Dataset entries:
============
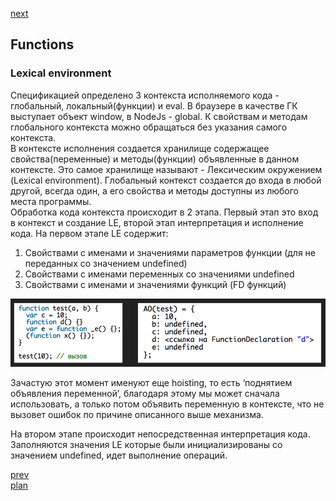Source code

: <a href="10.md">next</a>

<h2>Functions</h2>

<h3>
Lexical environment
</h3>

<div>
Спецификацией определено 3 контекста исполняемого кода - глобальный, локальный(функции) и eval.
В браузере в качестве ГК выступает объект window, в NodeJs - global.
К свойствам и методам глобального контекста можно обращаться без указания самого контекста.
</div>

<div>
В контексте исполнения создается хранилище содержащее свойства(переменные) и методы(функции) объявленные в данном контексте.
Это самое хранилище называют - Лексическим окружением (Lexical environment).
Глобальный контекст создается до входа в любой другой, всегда один, а его свойства и методы доступны из любого места программы.
</div>

<div>
Обработка кода контекста происходит в 2 этапа. Первый этап это вход в контекст и создание LE, второй этап интерпретация и исполнение кода.
На первом этапе LE содержит:
<ol>
<li>
Свойствами с именами и значениями параметров функции (для не переданных со значением undefined)
</li>
<li>
Свойствами с именами переменных со значениями undefined
</li>
<li>
Свойствами с именами и значениями функций (FD функций)
</li>
</ol>

<img src="media/09-1.png">

Зачастую этот момент именуют еще hoisting, то есть ‘поднятием объявления переменной’,
благодаря этому мы может сначала использовать, а только потом объявить переменную в контексте,
что не вызовет ошибок по причине описанного выше механизма.

<div>
На втором этапе происходит непосредственная интерпретация кода.
Заполняются значения LE которые были инициализированы со значением undefined, идет выполнение операций.
</div>
</div>

<a href="08.md">prev</a>
<br/>
<a href="00.md">plan</a>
============
Problem requirements — I'd like every record transcribed exactly, with no pictures carried over.

Answer box —
Source code

: <a href="10.md">next</a>

<h2>Functions</h2>

<h3>
Lexical environment
</h3>

<div>
Спецификацией определено 3 контекста исполняемого кода - глобальный, локальный(функции) и eval.
В браузере в качестве ГК выступает объект window, в NodeJs - global.
К свойствам и методам глобального контекста можно обращаться без указания самого контекста.
</div>

<div>
В контексте исполнения создается хранилище содержащее свойства(переменные) и методы(функции) объявленные в данном контексте.
Это самое хранилище называют - Лексическим окружением (Lexical environment).
Глобальный контекст создается до входа в любой другой, всегда один, а его свойства и методы доступны из любого места программы.
</div>

<div>
Обработка кода контекста происходит в 2 этапа. Первый этап это вход в контекст и создание LE, второй этап интерпретация и исполнение кода.
На первом этапе LE содержит:
<ol>
<li>
Свойствами с именами и значениями параметров функции (для не переданных со значением undefined)
</li>
<li>
Свойствами с именами переменных со значениями undefined
</li>
<li>
Свойствами с именами и значениями функций (FD функций)
</li>
</ol>

<img src="media/09-1.png">

Зачастую этот момент именуют еще hoisting, то есть ‘поднятием объявления переменной’,
благодаря этому мы может сначала использовать, а только потом объявить переменную в контексте,
что не вызовет ошибок по причине описанного выше механизма.

<div>
На втором этапе происходит непосредственная интерпретация кода.
Заполняются значения LE которые были инициализированы со значением undefined, идет выполнение операций.
</div>
</div>

<a href="08.md">prev</a>
<br/>
<a href="00.md">plan</a>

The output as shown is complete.